Let's look at a relatively simple but powerful example, the 'sort-stuff' element. This is a custom element that allows the user to sort elements. All children of 'sort-stuff' with an attribute of 'data-key' are used for sorting the children of the element pointed to by the sort-stuff's 'target' attribute. See below for an example usage:

<sort-stuff target="#sortable">
   <button data-key=one>Sort on One</button>
   <button data-key=two>Sort on Two</button>
 </sort-stuff>
 <ul id=sortable>
   <li data-one=c data-two=x>Item 3</li>
   <li data-one=a data-two=z>Item 1</li>
   <li data-one=d data-two=w>Item 4</li>
   <li data-one=b data-two=y>Item 2</li>
   <li data-one=e data-two=v>Item 5</li>
 </ul>

If the user presses the "Sort on One" button then the children of #sortable are sorted in alphabetical order of their data-one attributes.

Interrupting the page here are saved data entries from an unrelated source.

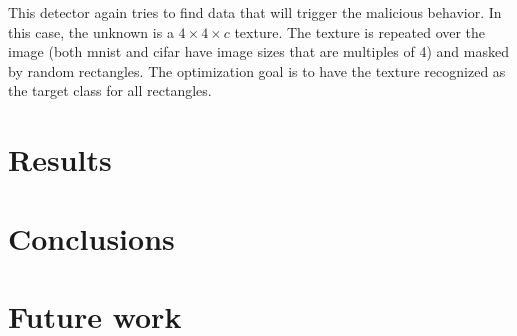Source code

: \documentclass[letterpaper, 10 pt, conference]{ieeeconf}  %
\begin{document}
This detector again tries to find data that will trigger the malicious
behavior.  In this case, the unknown is a $4\times 4\times c$ texture.  The
texture is repeated over the image (both mnist and cifar have image
sizes that are multiples of 4) and masked by random rectangles.  The
optimization goal is to have the texture recognized as the target
class for all rectangles.

\section{Results}


\section{Conclusions}

\section{Future work}
\end{document}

If the user presses the "Sort on Two" button then the children of #sortable are sorted in alphabetical order of their data-two attributes.

Here is the definition of the 'sort-stuff' element:

    function Q(query) {
      return Array.prototype.map.call(
        document.querySelectorAll(query),
          function(e) { return e; });
    }

    var SortStuffProto = Object.create(HTMLElement.prototype);

    SortStuffProto.createdCallback = function() {
      Q('[data-key]').forEach(function(ele) {
        ele.addEventListener('click', this.clickHandler.bind(this));
      }.bind(this));
    };

    SortStuffProto.clickHandler = function(e) {
      var target = Q(this.getAttribute('target'))[0];
      var elements = [];
      var children = target.children;
      for (var i=0; i<children.length; i++) {
        var ele = children[i];
        var value = ele.dataset[e.target.dataset.key];
        elements.push({
          value: value,
          node: ele
        });
      }
      elements.sort(function(x, y) {
        return (x.value == y.value ? 0 : (x.value > y.value ? 1 : -1));
      });
      elements.forEach(function(i) {
        target.appendChild(i.node);
      });
    };

    document.registerElement('sort-stuff', {prototype: SortStuffProto});

And here is a running example of the code above:

  • Item 3
  • Item 1
  • Item 4
  • Item 2
  • Item 5

Note the surfaces that were used in constructing this functionality:

  1. sort-stuff has an attribute 'target' that selects the element to sort.
  2. The target children have data attributes that elements are sorted on.
  3. sort-stuff registers for 'click' events from its children.
  4. sort-stuff children have data attributes that determine how the target children will be sorted.

In addition you could imagine adding a custom event 'sorted' that 'sort-stuff' could generate each time it sorts.

So there's your six surfaces that you can use when composing elements into your application. And why the insistence on making the number of surfaces equal six? Because while history may not repeat itself, it does rhyme.